Stored dataset items
▬▬▬▬▬▬▬▬▬▬

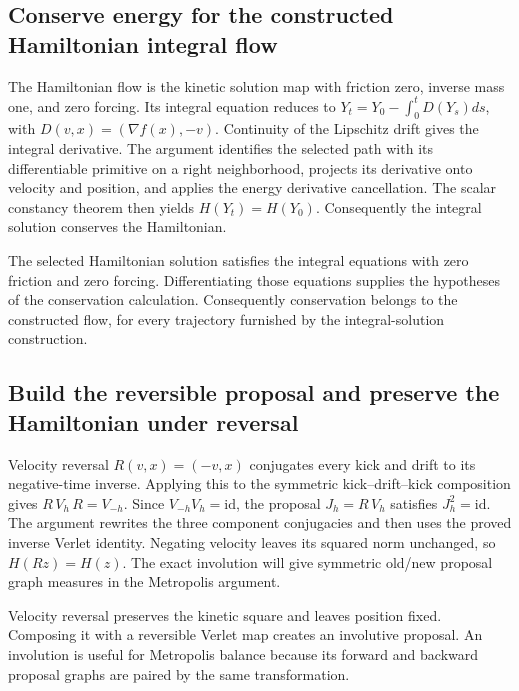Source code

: \documentclass[11pt,a4paper]{report}
\begin{document}
\subsection{\texorpdfstring{Conserve energy for the constructed Hamiltonian integral flow}{Conserve energy for the constructed Hamiltonian integral flow}}
\label{report-step-KineticLangevin-Hamiltonian-lean-3}


The Hamiltonian flow is the kinetic solution map with friction zero, inverse mass one, and zero forcing. Its integral equation reduces to \(Y_t=Y_0-\int_0^tD(Y_s)ds\), with \(D(v,x)=(\nabla f(x),-v)\). Continuity of the Lipschitz drift gives the integral derivative. The argument identifies the selected path with its differentiable primitive on a right neighborhood, projects its derivative onto velocity and position, and applies the energy derivative cancellation. The scalar constancy theorem then yields \(H(Y_t)=H(Y_0)\). Consequently the integral solution conserves the Hamiltonian.



The selected Hamiltonian solution satisfies the integral equations with zero friction and zero forcing. Differentiating those equations supplies the hypotheses of the conservation calculation. Consequently conservation belongs to the constructed flow, for every trajectory furnished by the integral-solution construction.

\subsection{\texorpdfstring{Build the reversible proposal and preserve the Hamiltonian under reversal}{Build the reversible proposal and preserve the Hamiltonian under reversal}}
\label{report-step-KineticLangevin-Hamiltonian-lean-4}


Velocity reversal \(R(v,x)=(-v,x)\) conjugates every kick and drift to its negative-time inverse. Applying this to the symmetric kick–drift–kick composition gives \(R\,V_h\,R=V_{-h}\). Since \(V_{-h}V_h=\mathrm{id}\), the proposal \(J_h=R\,V_h\) satisfies \(J_h^2=\mathrm{id}\). The argument rewrites the three component conjugacies and then uses the proved inverse Verlet identity. Negating velocity leaves its squared norm unchanged, so \(H(Rz)=H(z)\). The exact involution will give symmetric old/\allowbreak{}new proposal graph measures in the Metropolis argument.



Velocity reversal preserves the kinetic square and leaves position fixed. Composing it with a reversible Verlet map creates an involutive proposal. An involution is useful for Metropolis balance because its forward and backward proposal graphs are paired by the same transformation.
\end{document}
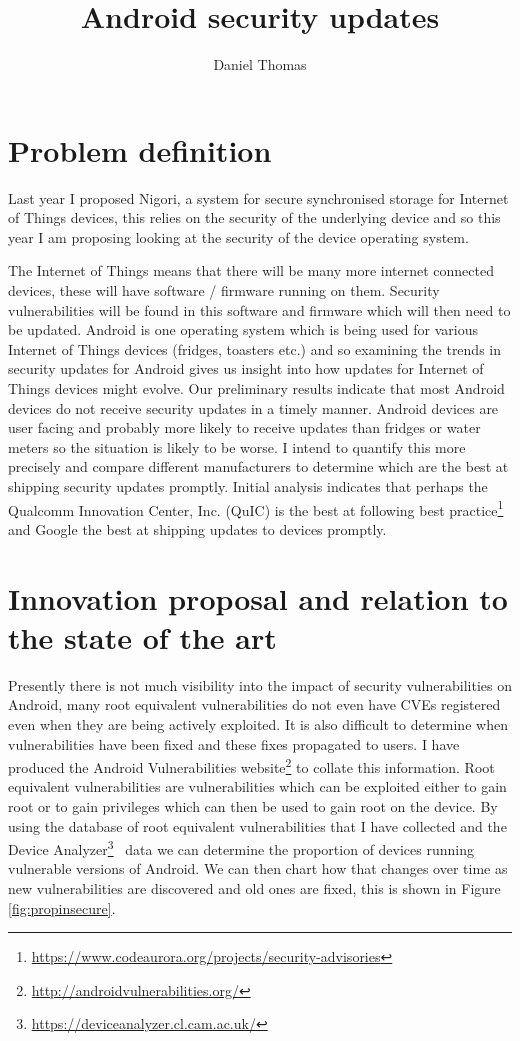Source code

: \documentclass[a4paper,twocolumn]{article}
\author{Daniel Thomas}
\title{Android security updates}
\date{}%
\begin{document}
\maketitle

\section*{Problem definition}
Last year I proposed Nigori, a system for secure synchronised storage for Internet of Things devices, this relies on the security of the underlying device and so this year I am proposing looking at the security of the device operating system.

The Internet of Things means that there will be many more internet connected devices, these will have software / firmware running on them.
Security vulnerabilities will be found in this software and firmware which will then need to be updated.
Android is one operating system which is being used for various Internet of Things devices (fridges, toasters etc.) and so examining the trends in security updates for Android gives us insight into how updates for Internet of Things devices might evolve.
Our preliminary results indicate that most Android devices do not receive security updates in a timely manner.
Android devices are user facing and probably more likely to receive updates than fridges or water meters so the situation is likely to be worse.
I intend to quantify this more precisely and compare different manufacturers to determine which are the best at shipping security updates promptly.
Initial analysis indicates that perhaps the Qualcomm Innovation Center, Inc. (QuIC) is the best at following best practice\footnote{\url{https://www.codeaurora.org/projects/security-advisories}} and Google the best at shipping updates to devices promptly.


\section*{Innovation proposal and relation to the state of the art}
Presently there is not much visibility into the impact of security vulnerabilities on Android, many root equivalent vulnerabilities do not even have CVEs registered even when they are being actively exploited.
It is also difficult to determine when vulnerabilities have been fixed and these fixes propagated to users.
I have produced the Android Vulnerabilities website\footnote{\url{http://androidvulnerabilities.org/}} to collate this information.
Root equivalent vulnerabilities are vulnerabilities which can be exploited either to gain root or to gain privileges which can then be used to gain root on the device.
By using the database of root equivalent vulnerabilities that I have collected and the Device Analyzer\footnote{\url{https://deviceanalyzer.cl.cam.ac.uk/}}~\cite{TODO} data we can determine the proportion of devices running vulnerable versions of Android.
We can then chart how that changes over time as new vulnerabilities are discovered and old ones are fixed, this is shown in Figure \ref{fig:propinsecure}.
\end{document}
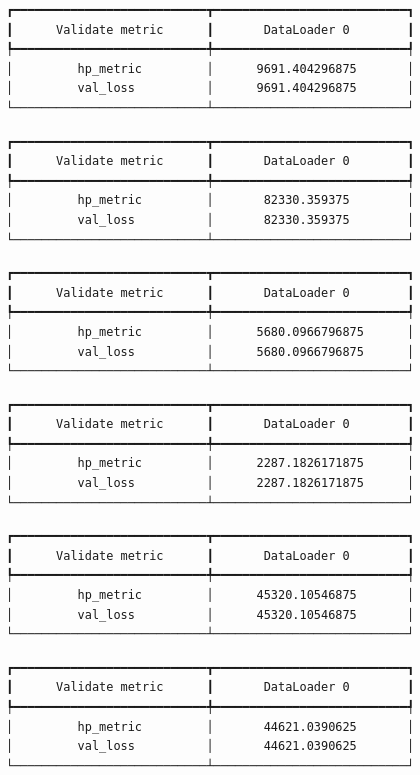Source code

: \documentclass[
  letterpaper,
  DIV=11,
  numbers=noendperiod]{scrreprt}
\begin{document}
\begin{verbatim}
┏━━━━━━━━━━━━━━━━━━━━━━━━━━━┳━━━━━━━━━━━━━━━━━━━━━━━━━━━┓
┃      Validate metric      ┃       DataLoader 0        ┃
┡━━━━━━━━━━━━━━━━━━━━━━━━━━━╇━━━━━━━━━━━━━━━━━━━━━━━━━━━┩
│         hp_metric         │      9691.404296875       │
│         val_loss          │      9691.404296875       │
└───────────────────────────┴───────────────────────────┘
\end{verbatim}

\begin{verbatim}
┏━━━━━━━━━━━━━━━━━━━━━━━━━━━┳━━━━━━━━━━━━━━━━━━━━━━━━━━━┓
┃      Validate metric      ┃       DataLoader 0        ┃
┡━━━━━━━━━━━━━━━━━━━━━━━━━━━╇━━━━━━━━━━━━━━━━━━━━━━━━━━━┩
│         hp_metric         │       82330.359375        │
│         val_loss          │       82330.359375        │
└───────────────────────────┴───────────────────────────┘
\end{verbatim}

\begin{verbatim}
┏━━━━━━━━━━━━━━━━━━━━━━━━━━━┳━━━━━━━━━━━━━━━━━━━━━━━━━━━┓
┃      Validate metric      ┃       DataLoader 0        ┃
┡━━━━━━━━━━━━━━━━━━━━━━━━━━━╇━━━━━━━━━━━━━━━━━━━━━━━━━━━┩
│         hp_metric         │      5680.0966796875      │
│         val_loss          │      5680.0966796875      │
└───────────────────────────┴───────────────────────────┘
\end{verbatim}

\begin{verbatim}
┏━━━━━━━━━━━━━━━━━━━━━━━━━━━┳━━━━━━━━━━━━━━━━━━━━━━━━━━━┓
┃      Validate metric      ┃       DataLoader 0        ┃
┡━━━━━━━━━━━━━━━━━━━━━━━━━━━╇━━━━━━━━━━━━━━━━━━━━━━━━━━━┩
│         hp_metric         │      2287.1826171875      │
│         val_loss          │      2287.1826171875      │
└───────────────────────────┴───────────────────────────┘
\end{verbatim}

\begin{verbatim}
┏━━━━━━━━━━━━━━━━━━━━━━━━━━━┳━━━━━━━━━━━━━━━━━━━━━━━━━━━┓
┃      Validate metric      ┃       DataLoader 0        ┃
┡━━━━━━━━━━━━━━━━━━━━━━━━━━━╇━━━━━━━━━━━━━━━━━━━━━━━━━━━┩
│         hp_metric         │      45320.10546875       │
│         val_loss          │      45320.10546875       │
└───────────────────────────┴───────────────────────────┘
\end{verbatim}

\begin{verbatim}
┏━━━━━━━━━━━━━━━━━━━━━━━━━━━┳━━━━━━━━━━━━━━━━━━━━━━━━━━━┓
┃      Validate metric      ┃       DataLoader 0        ┃
┡━━━━━━━━━━━━━━━━━━━━━━━━━━━╇━━━━━━━━━━━━━━━━━━━━━━━━━━━┩
│         hp_metric         │       44621.0390625       │
│         val_loss          │       44621.0390625       │
└───────────────────────────┴───────────────────────────┘
\end{verbatim}
\end{document}
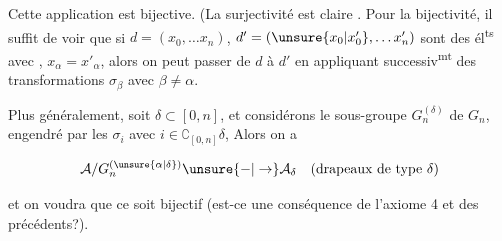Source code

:   Cette application est bijective. (La surjectivité est claire . Pour la bijectivité, il suffit de voir que si $d=(x_0,\ldots x_n)$, $d'=(\unsure{x_0|x'_0},\ldots x'_n)$ sont des él\textsuperscript{ts} avec , $x_\alpha=x'_\alpha$, alors  on peut passer de $d$ à $d'$ en appliquant successiv\textsuperscript{mt} des transformations $\sigma_\beta$ avec $\beta\ne\alpha$.


Plus généralement, soit $\delta\subset[0,n]$, \inserted{$\delta\ne\varnothing$} et considérons le sous-groupe $G_n^{(\delta)}$ de $G_n$, engendré par les $\sigma_i$ avec $i\in\complement_{[0,n]}\delta$, Alors on a

\[
 \mathcal A/G_n^{(\unsure{\alpha|\delta})}\unsure{-|\to}\mathcal A_\delta\quad\text{(drapeaux de type }\delta\text{)}
\]

et on voudra que ce soit bijectif (est-ce une conséquence de l'axiome 4 et des précédents?).

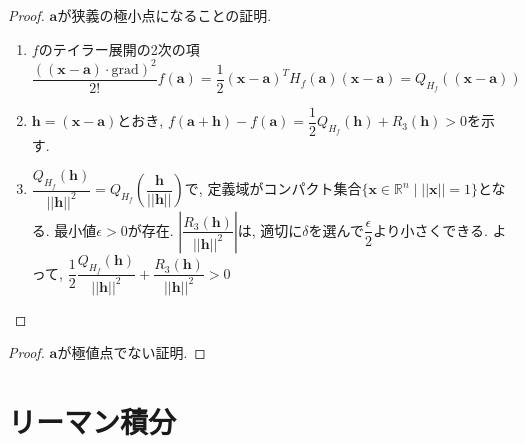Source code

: \documentclass[dvipdfmx]{jsarticle}
\begin{document}
\begin{description}
        \begin{proof} $\bm{a}$が狭義の極小点になることの証明.
            \begin{enumerate}
                \item $f$のテイラー展開の2次の項$\dfrac{( (\bm{x} - \bm{a}) \cdot \mathrm{\mathrm{grad}})^2}{2!}f(\bm{a}) = \dfrac{1}{2}(\bm{x} - \bm{a})^T H_f(\bm{a}) (\bm{x} - \bm{a}) = Q_{H_f}((\bm{x} - \bm{a}))$
                \item $\bm{h} = (\bm{x} - \bm{a})$とおき, $f(\bm{a} + \bm{h}) - f(\bm{a}) = \dfrac{1}{2} Q_{H_f}(\bm{h}) + R_3(\bm{h}) > 0$を示す.
                \item $\dfrac{Q_{H_f}(\bm{h})}{||\bm{h}||^2}=Q_{H_f}(\dfrac{\bm{h}}{||\bm{h}||})$で, 定義域がコンパクト集合$\{ \bm{x} \in \mathbb{R}^n \mid ||\bm{x}|| = 1 \}$となる.
                最小値$\epsilon> 0$が存在. $|\dfrac{R_3(\bm{h})}{||\bm{h}||^2}|$は, 適切に$\delta$を選んで$\dfrac{\epsilon}{2}$より小さくできる.
                よって, $\dfrac{1}{2} \dfrac{Q_{H_f}(\bm{h})}{||\bm{h}||^2} + \dfrac{R_3(\bm{h})}{||\bm{h}||^2} > 0$
            \end{enumerate}
        \end{proof}
        \begin{proof} $\bm{a}$が極値点でない証明.
            
        \end{proof}
\end{description}

\section{リーマン積分}
\end{document}
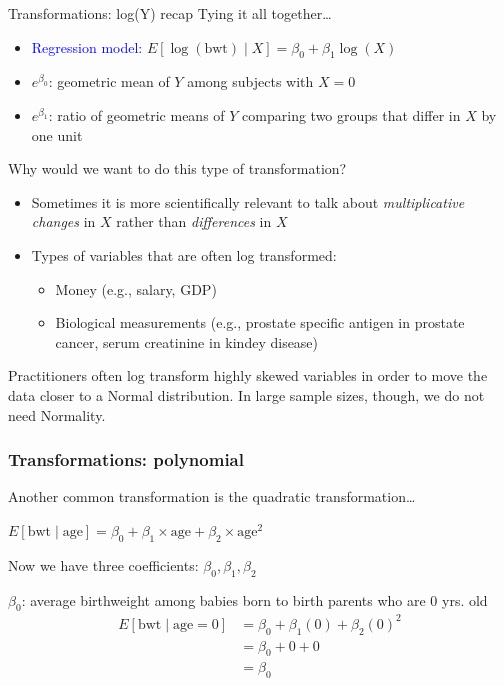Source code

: \documentclass[10pt,t]{beamer}
\begin{document}
\begin{frame}{Transformations: log(Y) recap}
Tying it all together\dots

\vspace{0.3cm}

\begin{itemize}
	\item \textcolor{blue}{Regression model:} $E[\log(\text{bwt}) \mid X] = \beta_0 + \beta_1 \log(X)$
	\item \color{blue} $e^{\beta_0}$\color{black}: geometric mean of $Y$ among subjects with $X = 0$
	\item \color{blue}$e^{\beta_1}$\color{black}: ratio of geometric means of $Y$ comparing two groups that differ in $X$ by one unit
\end{itemize} \pause

\vspace{0.3cm}

Why would we want to do this type of transformation?

\begin{itemize}
	\item Sometimes it is more scientifically relevant to talk about \textit{multiplicative changes} in $X$ rather than \textit{differences} in $X$
	\item Types of variables that are often log transformed:
	\begin{itemize}
		\item Money (e.g., salary, GDP)
		\item Biological measurements (e.g., prostate specific antigen in prostate cancer, serum creatinine in kindey disease)
	\end{itemize}
\end{itemize}
\begin{footnotesize}
	Practitioners often log transform highly skewed variables in order to move the data closer to a Normal distribution. In large sample sizes, though, we do not need Normality. 
\end{footnotesize}
\end{frame}

\begin{frame}
\frametitle{Transformations: polynomial}
Another common transformation is the quadratic transformation\dots
\begin{center} $E[\text{bwt} \mid \text{age}] = \beta_0 + \beta_1 \times \text{age} + \beta_2 \times \text{age}^2$ \end{center}

Now we have three coefficients: $\beta_0, \beta_1, \beta_2$\pause

\vspace{0.3cm}

\color{blue} $\beta_0$: average birthweight among babies born to birth parents who are 0 yrs. old \color{black} \pause
\begin{align*}
E[\text{bwt} \mid \text{age} = 0] & = \beta_0 + \beta_1 (0) + \beta_2(0)^2 \\
& = \beta_0 + 0 + 0 \\
& = \beta_0
\end{align*}
\end{frame}
\end{document}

▬▬▬▬▬▬▬▬▬▬

What is needed is the exact run of lines from the start of the data through the line with "Velocity reversal \(R(v,x)=(-v,x)\)", both ends included, minus the pictures.

Answer box
Source code

: \documentclass[11pt,a4paper]{report}
\begin{document}
\subsection{\texorpdfstring{Conserve energy for the constructed Hamiltonian integral flow}{Conserve energy for the constructed Hamiltonian integral flow}}
\label{report-step-KineticLangevin-Hamiltonian-lean-3}


The Hamiltonian flow is the kinetic solution map with friction zero, inverse mass one, and zero forcing. Its integral equation reduces to \(Y_t=Y_0-\int_0^tD(Y_s)ds\), with \(D(v,x)=(\nabla f(x),-v)\). Continuity of the Lipschitz drift gives the integral derivative. The argument identifies the selected path with its differentiable primitive on a right neighborhood, projects its derivative onto velocity and position, and applies the energy derivative cancellation. The scalar constancy theorem then yields \(H(Y_t)=H(Y_0)\). Consequently the integral solution conserves the Hamiltonian.



The selected Hamiltonian solution satisfies the integral equations with zero friction and zero forcing. Differentiating those equations supplies the hypotheses of the conservation calculation. Consequently conservation belongs to the constructed flow, for every trajectory furnished by the integral-solution construction.

\subsection{\texorpdfstring{Build the reversible proposal and preserve the Hamiltonian under reversal}{Build the reversible proposal and preserve the Hamiltonian under reversal}}
\label{report-step-KineticLangevin-Hamiltonian-lean-4}


Velocity reversal \(R(v,x)=(-v,x)\) conjugates every kick and drift to its negative-time inverse. Applying this to the symmetric kick–drift–kick composition gives \(R\,V_h\,R=V_{-h}\). Since \(V_{-h}V_h=\mathrm{id}\), the proposal \(J_h=R\,V_h\) satisfies \(J_h^2=\mathrm{id}\). The argument rewrites the three component conjugacies and then uses the proved inverse Verlet identity. Negating velocity leaves its squared norm unchanged, so \(H(Rz)=H(z)\). The exact involution will give symmetric old/\allowbreak{}new proposal graph measures in the Metropolis argument.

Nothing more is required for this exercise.